It is further provided in POTA 2002 that the Judge in Chambers may appoint an Official Receiver to manage the assets of the suspect during the period of the validity of the order for offences falling under this Act.
Notice:
ICAC, on issue of the order, must cause notice of the order to be appropriately published in accordance with either POCA 2002 or POTA 2002, whichever Act is relevant to the offence committed.
Service:
The order must be served, to all the named parties and the suspect, by an Usher of the Supreme Court.
Validity:
An order, under POCA 2002, shall be valid for 60 days from the date of making and can be renewed if the Judge in Chambers is satisfied that new information is likely to be obtained with regards to the offence.
With regards to an order issued under POTA 2002, the order shall remain in force until the determination of any charge or intended charge or conclusion of the order of forfeiture.
Attachment order with regards to lawyers:
As explained above, a lawyer has a duty to disclose information obtained to from his client which involves the furthering of criminal or fraudulent activities. Although there are no express legal provisions providing for an attachment order to be issued specifically to lawyers, it is likely to be issued against a lawyer if he is found guilty of an offence under either the FIAMLA 2002, POCA 2002 or POTA 2002.

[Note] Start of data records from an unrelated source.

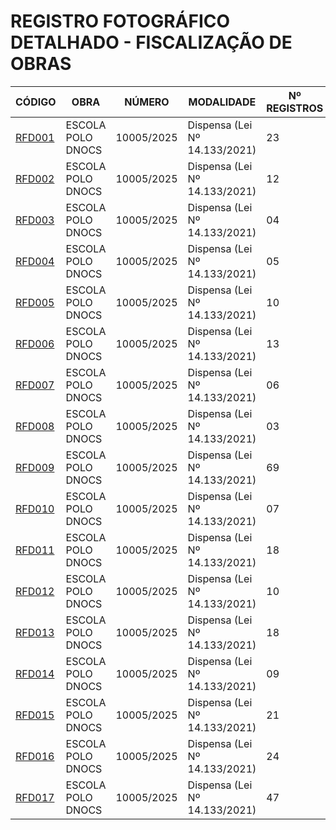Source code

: # REGISTRO FOTOGRÁFICO DETALHADO - FISCALIZAÇÃO DE OBRAS

| CÓDIGO | OBRA | NÚMERO | MODALIDADE | Nº REGISTROS | DATA |
|---|---|---|---|---|---|
| [RFD001](./rfd001-escola-polo-dnocs-02-04-25/) | ESCOLA POLO DNOCS | 10005/2025 | Dispensa (Lei Nº 14.133/2021) | 23 | 02/04/25 |
| [RFD002](./rfd002-escola-polo-dnocs-09-05-25/) | ESCOLA POLO DNOCS | 10005/2025 | Dispensa (Lei Nº 14.133/2021) | 12 | 09/05/25 |
| [RFD003](./rfd003-escola-polo-dnocs-12-05-25/) | ESCOLA POLO DNOCS | 10005/2025 | Dispensa (Lei Nº 14.133/2021) | 04 | 12/05/25 |
| [RFD004](./rfd004-escola-polo-dnocs-15-05-25/) | ESCOLA POLO DNOCS | 10005/2025 | Dispensa (Lei Nº 14.133/2021) | 05 | 15/05/25 |
| [RFD005](./rfd005-escola-polo-dnocs-29-05-25/) | ESCOLA POLO DNOCS | 10005/2025 | Dispensa (Lei Nº 14.133/2021) | 10 | 29/05/25 |
| [RFD006](./rfd006-escola-polo-dnocs-02-06-25/) | ESCOLA POLO DNOCS | 10005/2025 | Dispensa (Lei Nº 14.133/2021) | 13 | 02/06/25 |
| [RFD007](./rfd007-escola-polo-dnocs-06-06-25/) | ESCOLA POLO DNOCS | 10005/2025 | Dispensa (Lei Nº 14.133/2021) | 06 | 06/06/25 |
| [RFD008](./rfd008-escola-polo-dnocs-09-06-25/) | ESCOLA POLO DNOCS | 10005/2025 | Dispensa (Lei Nº 14.133/2021) | 03 | 09/06/25 |
| [RFD009](./rfd009-escola-polo-dnocs-11-06-25/) | ESCOLA POLO DNOCS | 10005/2025 | Dispensa (Lei Nº 14.133/2021) | 69 | 11/06/25 |
| [RFD010](./rfd010-escola-polo-dnocs-16-06-25/) | ESCOLA POLO DNOCS | 10005/2025 | Dispensa (Lei Nº 14.133/2021) | 07 | 16/06/25 |
| [RFD011](./rfd011-escola-polo-dnocs-03-07-25/) | ESCOLA POLO DNOCS | 10005/2025 | Dispensa (Lei Nº 14.133/2021) | 18 | 03/07/25 |
| [RFD012](./rfd012-escola-polo-dnocs-11-07-25/) | ESCOLA POLO DNOCS | 10005/2025 | Dispensa (Lei Nº 14.133/2021) | 10 | 11/07/25 |
| [RFD013](./rfd013-escola-polo-dnocs-18-07-25/) | ESCOLA POLO DNOCS | 10005/2025 | Dispensa (Lei Nº 14.133/2021) | 18 | 18/07/25 |
| [RFD014](./rfd014-escola-polo-dnocs-21-07-25/) | ESCOLA POLO DNOCS | 10005/2025 | Dispensa (Lei Nº 14.133/2021) | 09 | 21/07/25 |
| [RFD015](./rfd015-escola-polo-dnocs-31-07-25/) | ESCOLA POLO DNOCS | 10005/2025 | Dispensa (Lei Nº 14.133/2021) | 21 | 31/07/25 |
| [RFD016](./rfd016-escola-polo-dnocs-06-08-25/) | ESCOLA POLO DNOCS | 10005/2025 | Dispensa (Lei Nº 14.133/2021) | 24 | 06/08/25 |
| [RFD017](./rfd017-escola-polo-dnocs-14-08-25/) | ESCOLA POLO DNOCS | 10005/2025 | Dispensa (Lei Nº 14.133/2021) | 47 | 14/08/25 |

By virtue of section 48 of POCA 2002, any disclosure made to the ICAC about suspected corruption offences will be treated as confidential. Further, in case evidence has to be given in Court in any civil or criminal matter, the Director-General shall cause all parts relating to the informer or the information given to be concealed so as to protect the identity of the informer. Section 49 of POCA 2002 further ensures the protection of witnesses against civil or criminal liability as a result of a disclosure of a corrupt act.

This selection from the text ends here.